Investors from a variety of countries, including Brazil, Mexico, China, Viet Nam and Venezuela, aim to expand their business opportunities in the United States and also obtain US residency. One way to achieve both is through the EB-5 Employment Creation Pilot Program. In this program, qualifying investors receive temporary, or “conditional” residence cards (green cards) and later, upon showing that their investment helped to create 10 new jobs, they receive permanent residence.  In order to qualify for an EB-5 investor visa, applicants must invest in a new commercial enterprise, fund it with at least $500,000 and create 10 new jobs, without affecting existing jobs.

The EB-5 process is complex and challenging, particularly to investors who have never set up a business venture in a foreign country before. Seeking the right legal help in a timely manner is crucial. Potential EB-5 applicants need to collaborate with an experienced immigration attorney, and other financial professionals to avoid any pitfalls in the course of their investment strategy.

Robert A. Kravitz, Senior Partner at the Miami-based Law Offices of Kravitz & Guerra, PA has assisted a number of foreign nationals to qualify their EB-5 investments. In the following interview, Mr. Kravitz provides information about the EB-5 Investor Visa process and also speaks about alternative options to obtain US residency.

Would you recommend a client  to rather purchase his own piece of real estate instead of investing in a regional centre?

Remember that the EB-5 program has, at its core, the concept of “employment creation”. The program was established in 1990 and reauthorised in 1992 and regularly reauthorised ever since — to stimulate the US economy through job creation and capital investment by foreign investors.

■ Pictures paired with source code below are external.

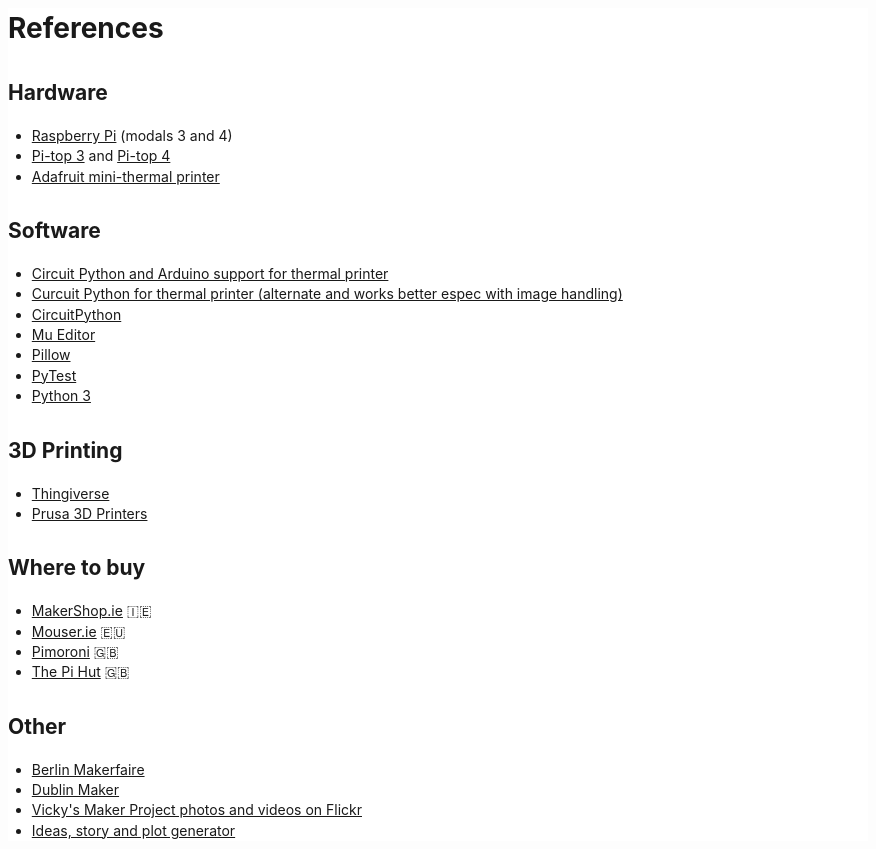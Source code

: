 
# References
## Hardware
* [Raspberry Pi](https://www.raspberrypi.org/products/) (modals 3 and 4)
* [Pi-top 3](https://www.pi-top.com/products/pi-top-3) and [Pi-top 4](https://www.pi-top.com/products/pi-top-4)
* [Adafruit mini-thermal printer](https://www.adafruit.com/product/597)

## Software
* [Circuit Python and Arduino support for thermal printer](https://learn.adafruit.com/mini-thermal-receipt-printer)
* [Curcuit Python for thermal printer (alternate and works better espec with image handling)](https://thermalprinter.readthedocs.io/en/latest/installation.html)
* [CircuitPython](https://circuitpython.org/)
* [Mu Editor](https://codewith.mu/)
* [Pillow](https://pypi.org/project/Pillow/)
* [PyTest](https://docs.pytest.org/)
* [Python 3](https://www.python.org/downloads/)

## 3D Printing
* [Thingiverse](https://www.thingiverse.com/)
* [Prusa 3D Printers](https://www.prusa3d.com/)

## Where to buy
* [MakerShop.ie](https://makershop.ie/) 🇮🇪
* [Mouser.ie](https://www.mouser.ie/) 🇪🇺
* [Pimoroni](https://shop.pimoroni.com/) 🇬🇧
* [The Pi Hut](https://thepihut.com/) 🇬🇧

## Other
* [Berlin Makerfaire](https://en.maker-faire.de/berlin/)
* [Dublin Maker](http://dublinmaker.ie)
* [Vicky's Maker Project photos and videos on Flickr](https://www.flickr.com/photos/whykay/albums/72157713817366118)
* [Ideas, story and plot generator](https://www.plot-generator.org.uk)

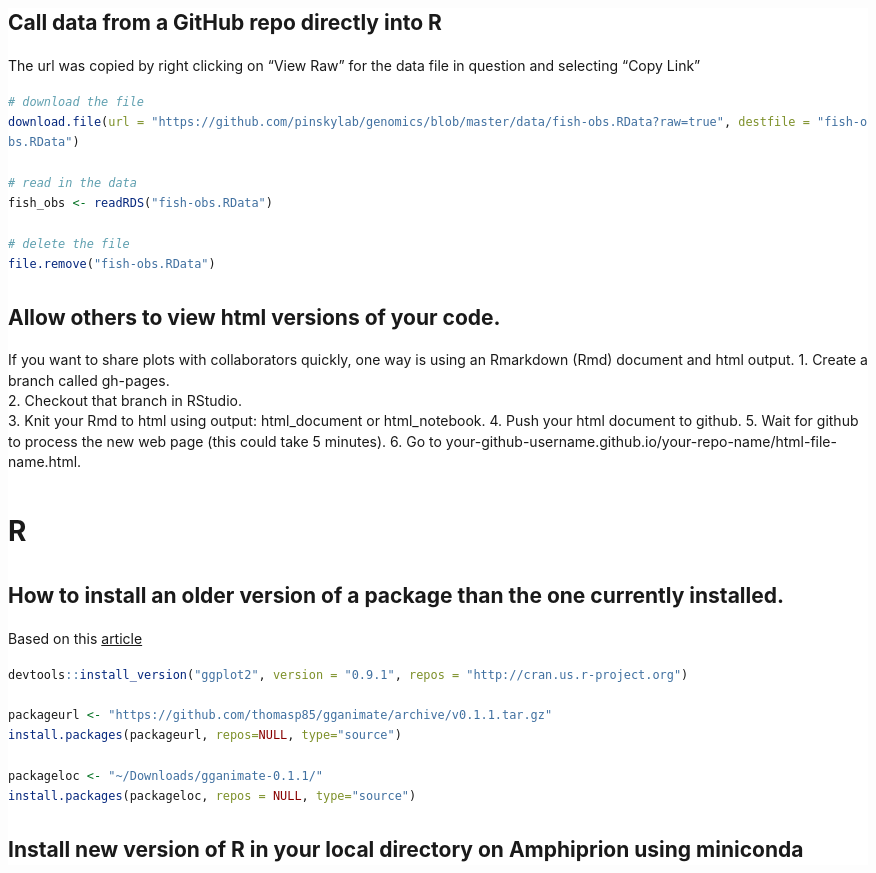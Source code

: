## Call data from a GitHub repo directly into R

The url was copied by right clicking on “View Raw” for the data file in
question and selecting “Copy Link”

``` r
# download the file
download.file(url = "https://github.com/pinskylab/genomics/blob/master/data/fish-obs.RData?raw=true", destfile = "fish-obs.RData")

# read in the data
fish_obs <- readRDS("fish-obs.RData")

# delete the file
file.remove("fish-obs.RData")
```

## Allow others to view html versions of your code.

If you want to share plots with collaborators quickly, one way is using
an Rmarkdown (Rmd) document and html output. 1. Create a branch called
gh-pages.  
2\. Checkout that branch in RStudio.  
3\. Knit your Rmd to html using output: html\_document or
html\_notebook. 4. Push your html document to github. 5. Wait for github
to process the new web page (this could take 5 minutes). 6. Go to
your-github-username.github.io/your-repo-name/html-file-name.html.

# R

## How to install an older version of a package than the one currently installed.

Based on this
[article](https://support.rstudio.com/hc/en-us/articles/219949047-Installing-older-versions-of-packages)

``` r
devtools::install_version("ggplot2", version = "0.9.1", repos = "http://cran.us.r-project.org")

packageurl <- "https://github.com/thomasp85/gganimate/archive/v0.1.1.tar.gz"
install.packages(packageurl, repos=NULL, type="source")

packageloc <- "~/Downloads/gganimate-0.1.1/"
install.packages(packageloc, repos = NULL, type="source")
```

## Install new version of R in your local directory on Amphiprion using miniconda
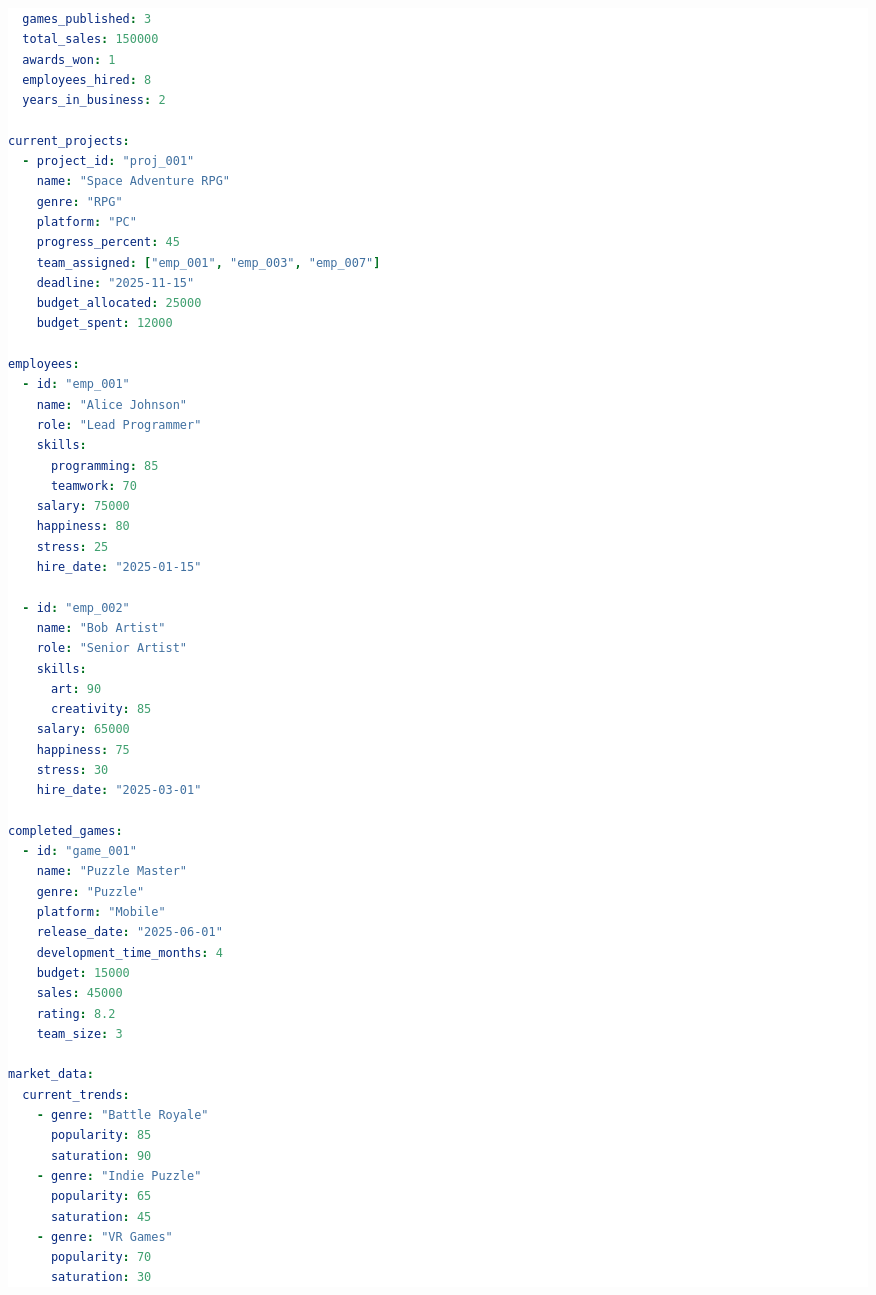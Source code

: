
 ```yaml
  games_published: 3
  total_sales: 150000
  awards_won: 1
  employees_hired: 8
  years_in_business: 2

current_projects:
  - project_id: "proj_001"
    name: "Space Adventure RPG"
    genre: "RPG"
    platform: "PC"
    progress_percent: 45
    team_assigned: ["emp_001", "emp_003", "emp_007"]
    deadline: "2025-11-15"
    budget_allocated: 25000
    budget_spent: 12000

employees:
  - id: "emp_001"
    name: "Alice Johnson"
    role: "Lead Programmer"
    skills:
      programming: 85
      teamwork: 70
    salary: 75000
    happiness: 80
    stress: 25
    hire_date: "2025-01-15"

  - id: "emp_002"
    name: "Bob Artist"
    role: "Senior Artist"
    skills:
      art: 90
      creativity: 85
    salary: 65000
    happiness: 75
    stress: 30
    hire_date: "2025-03-01"

completed_games:
  - id: "game_001"
    name: "Puzzle Master"
    genre: "Puzzle"
    platform: "Mobile"
    release_date: "2025-06-01"
    development_time_months: 4
    budget: 15000
    sales: 45000
    rating: 8.2
    team_size: 3

market_data:
  current_trends:
    - genre: "Battle Royale"
      popularity: 85
      saturation: 90
    - genre: "Indie Puzzle"
      popularity: 65
      saturation: 45
    - genre: "VR Games"
      popularity: 70
      saturation: 30
```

A qualifying invest gets lawful permanent residence (i.e., a “green card”) for the investor and his or her family. But the point is, “investment” is not enough. Simply investing in, say, Real Estate (no matter how expensive the Real Estate may be) does NOT qualify the investor for anything – the investment must be sufficient – $1,000,000 (in some cases, $500,000, we’ll talk about that later)  AND it must create at least 10 full-time jobs within 2 years.


What is your own opinion on regional centres coming up in Miami versus the rest of the United States?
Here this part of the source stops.